Assignment:
Report back each line of the records that contains the string "free".

Data shown:

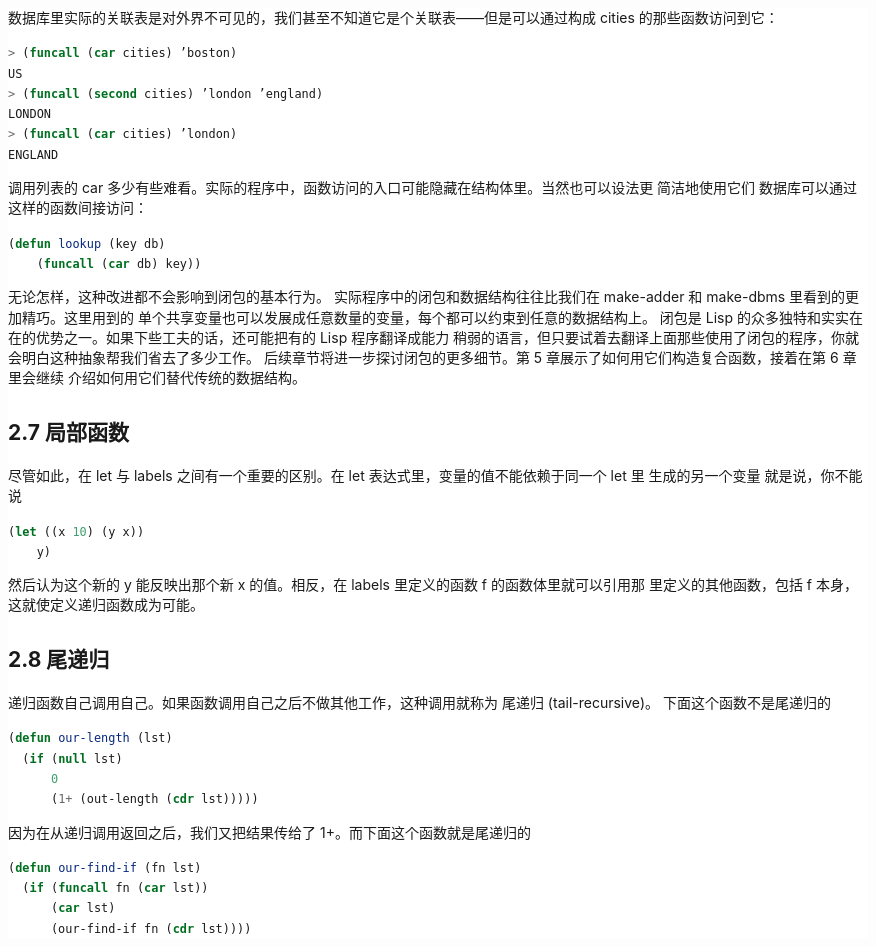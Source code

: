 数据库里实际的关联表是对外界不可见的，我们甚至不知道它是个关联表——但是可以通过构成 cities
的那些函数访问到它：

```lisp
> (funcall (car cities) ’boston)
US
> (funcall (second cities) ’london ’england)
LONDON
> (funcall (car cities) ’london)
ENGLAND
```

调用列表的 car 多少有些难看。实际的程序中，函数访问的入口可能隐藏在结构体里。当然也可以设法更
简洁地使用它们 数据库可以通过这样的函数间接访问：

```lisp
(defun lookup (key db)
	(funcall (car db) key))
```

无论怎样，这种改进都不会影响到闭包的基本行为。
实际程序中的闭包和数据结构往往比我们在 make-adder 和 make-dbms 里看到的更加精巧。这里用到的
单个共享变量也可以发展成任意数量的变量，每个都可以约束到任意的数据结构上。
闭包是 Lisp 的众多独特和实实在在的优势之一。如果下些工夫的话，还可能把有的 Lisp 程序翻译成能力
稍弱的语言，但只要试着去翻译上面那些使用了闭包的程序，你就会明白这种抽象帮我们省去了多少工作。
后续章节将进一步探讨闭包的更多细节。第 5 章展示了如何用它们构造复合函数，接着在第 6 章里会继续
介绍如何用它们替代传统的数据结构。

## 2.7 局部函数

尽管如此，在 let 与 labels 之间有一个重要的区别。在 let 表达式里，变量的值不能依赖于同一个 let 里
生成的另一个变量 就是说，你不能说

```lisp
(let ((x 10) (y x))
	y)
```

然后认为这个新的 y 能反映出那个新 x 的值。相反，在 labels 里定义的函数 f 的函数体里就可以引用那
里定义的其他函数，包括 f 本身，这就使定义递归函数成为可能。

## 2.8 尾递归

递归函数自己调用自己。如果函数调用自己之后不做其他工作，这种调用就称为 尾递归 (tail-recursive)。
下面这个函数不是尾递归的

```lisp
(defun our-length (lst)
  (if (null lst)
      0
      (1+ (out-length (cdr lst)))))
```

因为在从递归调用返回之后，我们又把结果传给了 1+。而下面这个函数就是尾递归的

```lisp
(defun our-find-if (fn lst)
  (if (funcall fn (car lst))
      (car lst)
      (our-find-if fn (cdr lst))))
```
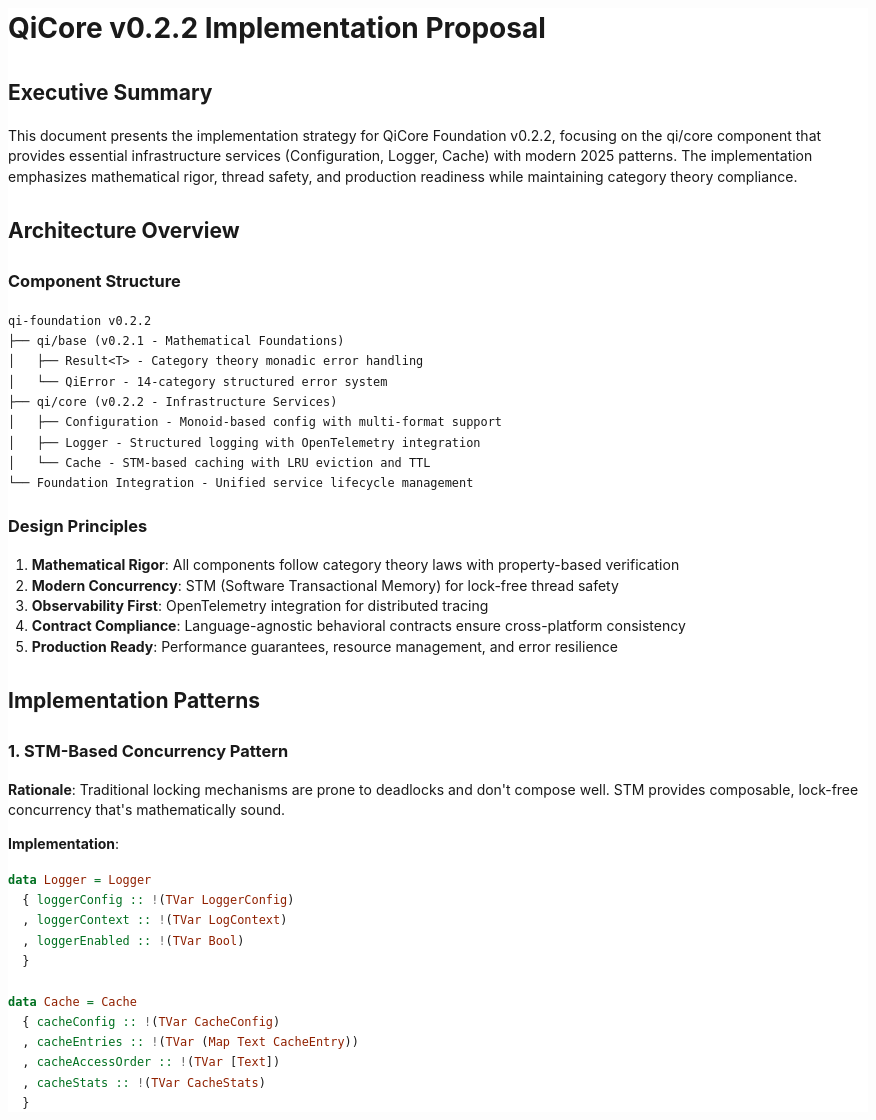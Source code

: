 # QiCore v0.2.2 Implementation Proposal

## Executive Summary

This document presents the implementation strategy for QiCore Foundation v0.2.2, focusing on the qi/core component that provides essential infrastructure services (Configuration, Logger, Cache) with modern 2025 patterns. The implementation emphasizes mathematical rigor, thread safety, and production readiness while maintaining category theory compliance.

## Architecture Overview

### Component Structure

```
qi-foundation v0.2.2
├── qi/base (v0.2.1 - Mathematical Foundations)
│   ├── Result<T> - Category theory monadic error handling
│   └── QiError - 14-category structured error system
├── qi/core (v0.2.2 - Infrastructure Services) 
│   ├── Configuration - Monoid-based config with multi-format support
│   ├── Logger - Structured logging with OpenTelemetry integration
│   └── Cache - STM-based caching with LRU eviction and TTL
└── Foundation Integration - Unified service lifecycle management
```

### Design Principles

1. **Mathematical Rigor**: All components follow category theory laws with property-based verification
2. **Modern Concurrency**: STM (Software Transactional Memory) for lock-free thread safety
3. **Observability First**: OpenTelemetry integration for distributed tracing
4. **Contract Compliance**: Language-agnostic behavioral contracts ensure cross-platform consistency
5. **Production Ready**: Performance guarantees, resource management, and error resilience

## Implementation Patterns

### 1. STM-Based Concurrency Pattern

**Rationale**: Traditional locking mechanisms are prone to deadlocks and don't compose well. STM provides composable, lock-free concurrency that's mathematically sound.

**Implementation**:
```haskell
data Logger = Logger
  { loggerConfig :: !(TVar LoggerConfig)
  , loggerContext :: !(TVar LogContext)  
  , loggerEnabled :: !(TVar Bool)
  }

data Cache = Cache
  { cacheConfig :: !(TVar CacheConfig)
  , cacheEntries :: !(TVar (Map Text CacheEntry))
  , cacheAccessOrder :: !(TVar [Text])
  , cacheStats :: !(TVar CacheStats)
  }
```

Solution for this task:
2. **Modern Concurrency**: STM (Software Transactional Memory) for lock-free thread safety
**Rationale**: Traditional locking mechanisms are prone to deadlocks and don't compose well. STM provides composable, lock-free concurrency that's mathematically sound.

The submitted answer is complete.